====== Learning Tabulify - Step 10 - How to compare data resources ? ======
===== Comparison =====
''Data comparison'' is the corner stone of every development because it validates the data processing.
''Tabulify'' ships with a [[docs:op:compare|Data comparison operation]] that allows you to compare:
* the [[docs:resource:content|data content]]
* and the [[docs:resource:structure|data structure]]
The [[docs:op:compare|comparison operation]] is implemented with the [[docs:tabli:data:compare|data compare command]].
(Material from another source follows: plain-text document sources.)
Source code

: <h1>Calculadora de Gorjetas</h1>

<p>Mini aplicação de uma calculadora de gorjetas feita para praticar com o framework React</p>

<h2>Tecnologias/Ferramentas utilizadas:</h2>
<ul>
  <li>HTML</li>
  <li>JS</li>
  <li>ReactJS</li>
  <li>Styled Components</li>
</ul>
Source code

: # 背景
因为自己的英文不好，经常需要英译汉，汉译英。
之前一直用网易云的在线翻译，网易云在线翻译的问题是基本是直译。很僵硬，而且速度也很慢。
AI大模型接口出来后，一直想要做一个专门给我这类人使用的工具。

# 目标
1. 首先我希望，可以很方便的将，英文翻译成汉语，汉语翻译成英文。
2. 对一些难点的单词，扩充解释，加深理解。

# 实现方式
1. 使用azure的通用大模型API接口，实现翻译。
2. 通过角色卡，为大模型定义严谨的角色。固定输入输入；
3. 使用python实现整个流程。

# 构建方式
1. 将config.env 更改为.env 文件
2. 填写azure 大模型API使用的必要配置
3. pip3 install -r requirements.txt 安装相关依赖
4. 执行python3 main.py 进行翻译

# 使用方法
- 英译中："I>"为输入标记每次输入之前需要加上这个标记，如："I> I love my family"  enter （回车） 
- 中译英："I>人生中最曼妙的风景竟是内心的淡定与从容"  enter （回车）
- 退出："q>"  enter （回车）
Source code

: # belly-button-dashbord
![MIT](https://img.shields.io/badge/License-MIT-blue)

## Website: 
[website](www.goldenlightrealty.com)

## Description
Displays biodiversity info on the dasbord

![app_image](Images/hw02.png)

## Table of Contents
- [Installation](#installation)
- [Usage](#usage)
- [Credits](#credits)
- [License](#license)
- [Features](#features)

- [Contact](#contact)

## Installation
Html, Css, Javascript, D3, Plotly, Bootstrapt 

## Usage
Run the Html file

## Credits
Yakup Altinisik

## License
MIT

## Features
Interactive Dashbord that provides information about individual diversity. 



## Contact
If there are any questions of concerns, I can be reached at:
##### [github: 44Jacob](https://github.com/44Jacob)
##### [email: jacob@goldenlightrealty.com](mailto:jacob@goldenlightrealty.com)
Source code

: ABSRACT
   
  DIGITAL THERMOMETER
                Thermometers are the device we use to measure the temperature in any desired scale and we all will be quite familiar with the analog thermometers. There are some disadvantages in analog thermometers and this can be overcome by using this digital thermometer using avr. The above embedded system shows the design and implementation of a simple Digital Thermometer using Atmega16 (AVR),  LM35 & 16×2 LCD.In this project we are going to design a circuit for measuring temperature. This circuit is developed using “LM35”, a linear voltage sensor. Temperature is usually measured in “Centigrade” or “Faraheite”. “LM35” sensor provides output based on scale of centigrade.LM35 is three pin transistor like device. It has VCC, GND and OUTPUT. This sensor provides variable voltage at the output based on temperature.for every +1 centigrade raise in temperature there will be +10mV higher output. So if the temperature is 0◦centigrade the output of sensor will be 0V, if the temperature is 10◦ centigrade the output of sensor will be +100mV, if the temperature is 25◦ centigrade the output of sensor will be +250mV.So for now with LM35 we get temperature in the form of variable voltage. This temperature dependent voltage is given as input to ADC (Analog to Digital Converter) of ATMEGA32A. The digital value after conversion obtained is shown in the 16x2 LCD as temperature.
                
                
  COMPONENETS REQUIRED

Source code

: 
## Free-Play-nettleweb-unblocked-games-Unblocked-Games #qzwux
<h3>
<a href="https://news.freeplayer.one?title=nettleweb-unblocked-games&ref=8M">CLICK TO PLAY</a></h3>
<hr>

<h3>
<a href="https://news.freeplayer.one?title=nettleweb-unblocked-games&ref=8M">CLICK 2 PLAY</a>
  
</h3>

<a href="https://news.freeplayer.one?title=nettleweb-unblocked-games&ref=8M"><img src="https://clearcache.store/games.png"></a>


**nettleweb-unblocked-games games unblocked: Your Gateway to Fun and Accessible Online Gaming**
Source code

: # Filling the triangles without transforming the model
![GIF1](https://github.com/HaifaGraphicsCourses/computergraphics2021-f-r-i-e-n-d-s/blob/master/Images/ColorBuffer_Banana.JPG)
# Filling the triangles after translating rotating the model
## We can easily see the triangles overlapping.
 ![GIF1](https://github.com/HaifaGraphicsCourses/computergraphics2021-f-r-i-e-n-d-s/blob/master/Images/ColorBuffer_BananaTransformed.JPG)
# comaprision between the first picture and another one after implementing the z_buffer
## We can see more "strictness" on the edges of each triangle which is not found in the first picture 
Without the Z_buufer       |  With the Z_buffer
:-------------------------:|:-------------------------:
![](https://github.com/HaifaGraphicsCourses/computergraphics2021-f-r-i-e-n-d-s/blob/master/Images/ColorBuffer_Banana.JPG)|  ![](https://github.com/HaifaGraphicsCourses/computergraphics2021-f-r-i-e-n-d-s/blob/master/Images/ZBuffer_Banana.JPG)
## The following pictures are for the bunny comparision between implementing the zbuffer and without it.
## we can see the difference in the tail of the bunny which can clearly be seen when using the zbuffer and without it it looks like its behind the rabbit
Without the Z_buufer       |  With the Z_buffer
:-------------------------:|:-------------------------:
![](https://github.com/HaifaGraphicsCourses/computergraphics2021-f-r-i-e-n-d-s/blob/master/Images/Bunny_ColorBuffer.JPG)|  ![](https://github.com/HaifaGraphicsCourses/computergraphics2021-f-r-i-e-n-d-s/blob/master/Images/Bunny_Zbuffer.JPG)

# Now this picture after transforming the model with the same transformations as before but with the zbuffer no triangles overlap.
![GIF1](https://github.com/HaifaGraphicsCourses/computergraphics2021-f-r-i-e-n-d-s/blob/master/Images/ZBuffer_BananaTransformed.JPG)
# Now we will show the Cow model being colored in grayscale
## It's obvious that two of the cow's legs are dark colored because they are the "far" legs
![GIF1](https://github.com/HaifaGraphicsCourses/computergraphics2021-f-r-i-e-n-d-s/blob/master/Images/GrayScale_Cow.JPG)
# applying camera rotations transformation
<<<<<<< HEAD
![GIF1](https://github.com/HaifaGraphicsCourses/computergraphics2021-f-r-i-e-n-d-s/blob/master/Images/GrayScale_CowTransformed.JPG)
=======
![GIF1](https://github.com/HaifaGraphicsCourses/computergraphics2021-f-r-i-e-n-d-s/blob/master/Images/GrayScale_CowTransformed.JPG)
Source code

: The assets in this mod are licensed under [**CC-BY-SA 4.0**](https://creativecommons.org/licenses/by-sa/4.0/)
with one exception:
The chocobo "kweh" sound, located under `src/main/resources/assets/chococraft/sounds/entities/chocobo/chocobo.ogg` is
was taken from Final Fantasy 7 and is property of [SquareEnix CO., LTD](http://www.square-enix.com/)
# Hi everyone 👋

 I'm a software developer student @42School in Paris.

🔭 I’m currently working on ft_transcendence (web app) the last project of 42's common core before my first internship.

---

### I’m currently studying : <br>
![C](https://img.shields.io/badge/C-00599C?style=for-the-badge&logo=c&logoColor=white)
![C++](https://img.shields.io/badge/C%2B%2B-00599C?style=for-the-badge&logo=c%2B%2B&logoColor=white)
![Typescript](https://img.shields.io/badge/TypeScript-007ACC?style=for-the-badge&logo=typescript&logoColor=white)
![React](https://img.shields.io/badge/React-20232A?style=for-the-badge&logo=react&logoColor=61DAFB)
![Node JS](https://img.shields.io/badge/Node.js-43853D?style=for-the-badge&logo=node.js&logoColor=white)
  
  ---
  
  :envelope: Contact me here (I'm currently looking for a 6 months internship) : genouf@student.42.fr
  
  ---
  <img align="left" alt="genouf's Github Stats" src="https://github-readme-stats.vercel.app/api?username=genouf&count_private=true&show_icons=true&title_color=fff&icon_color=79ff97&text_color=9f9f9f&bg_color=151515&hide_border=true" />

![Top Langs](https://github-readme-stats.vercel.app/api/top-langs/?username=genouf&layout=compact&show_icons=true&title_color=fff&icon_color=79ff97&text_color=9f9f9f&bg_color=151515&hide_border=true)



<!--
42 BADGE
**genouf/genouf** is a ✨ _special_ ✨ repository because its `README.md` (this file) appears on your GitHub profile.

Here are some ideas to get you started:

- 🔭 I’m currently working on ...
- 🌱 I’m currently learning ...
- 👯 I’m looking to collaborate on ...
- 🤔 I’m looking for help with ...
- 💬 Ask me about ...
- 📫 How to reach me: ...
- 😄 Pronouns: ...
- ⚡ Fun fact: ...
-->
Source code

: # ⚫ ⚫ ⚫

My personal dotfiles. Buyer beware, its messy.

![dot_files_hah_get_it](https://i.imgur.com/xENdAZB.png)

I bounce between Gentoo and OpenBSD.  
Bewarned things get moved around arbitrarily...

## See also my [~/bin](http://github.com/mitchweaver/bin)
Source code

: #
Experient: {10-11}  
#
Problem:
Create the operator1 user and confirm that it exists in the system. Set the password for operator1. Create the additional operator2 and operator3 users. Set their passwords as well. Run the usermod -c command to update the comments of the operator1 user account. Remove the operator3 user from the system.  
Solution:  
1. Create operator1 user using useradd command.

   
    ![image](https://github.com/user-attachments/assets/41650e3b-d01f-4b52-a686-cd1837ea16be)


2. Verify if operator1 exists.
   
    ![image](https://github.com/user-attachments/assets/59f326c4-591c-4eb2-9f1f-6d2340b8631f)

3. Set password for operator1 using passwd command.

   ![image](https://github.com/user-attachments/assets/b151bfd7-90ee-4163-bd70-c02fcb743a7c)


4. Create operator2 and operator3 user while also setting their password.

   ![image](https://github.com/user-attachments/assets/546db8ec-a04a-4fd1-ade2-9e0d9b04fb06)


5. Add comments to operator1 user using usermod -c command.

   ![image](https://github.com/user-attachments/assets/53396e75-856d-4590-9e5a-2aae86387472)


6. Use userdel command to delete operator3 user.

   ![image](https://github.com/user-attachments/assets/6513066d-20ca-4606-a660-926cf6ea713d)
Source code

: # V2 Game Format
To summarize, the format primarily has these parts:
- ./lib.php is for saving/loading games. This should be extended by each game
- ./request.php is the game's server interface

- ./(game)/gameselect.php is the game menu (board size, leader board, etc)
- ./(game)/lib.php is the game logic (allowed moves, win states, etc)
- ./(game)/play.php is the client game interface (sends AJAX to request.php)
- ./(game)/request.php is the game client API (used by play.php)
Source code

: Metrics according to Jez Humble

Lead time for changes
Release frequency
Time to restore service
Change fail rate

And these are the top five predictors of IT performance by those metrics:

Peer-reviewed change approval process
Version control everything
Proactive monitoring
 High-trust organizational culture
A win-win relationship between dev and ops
===== Data to compare =====
For the sake of simplicty, we will compare two [[docs:resource:csv|csv data resource]] but you may compare any [[docs:resource:content|content data resource]] such as a [[docs:resource:table|SQL table]] or [[docs:resource:select|SQL query]]
* The ''source'' data resource (also known as the ''left'' resource)
Last Name,First Name,Birth Date,Wikipedia Page
Schwarzenegger,Arnold,1947-07-30,https://en.wikipedia.org/wiki/Arnold_Schwarzenegger
Norman,Don,1935-12-25,https://en.wikipedia.org/wiki/Don_Norman
Harbison Carnagey,Dale,1888-11-24,https://en.wikipedia.org/wiki/Dale_Carnegie
Kahneman,Daniel,1934-03-05,https://en.wikipedia.org/wiki/Daniel_Kahneman
* The ''target'' data resource (also known as the ''right'' resource)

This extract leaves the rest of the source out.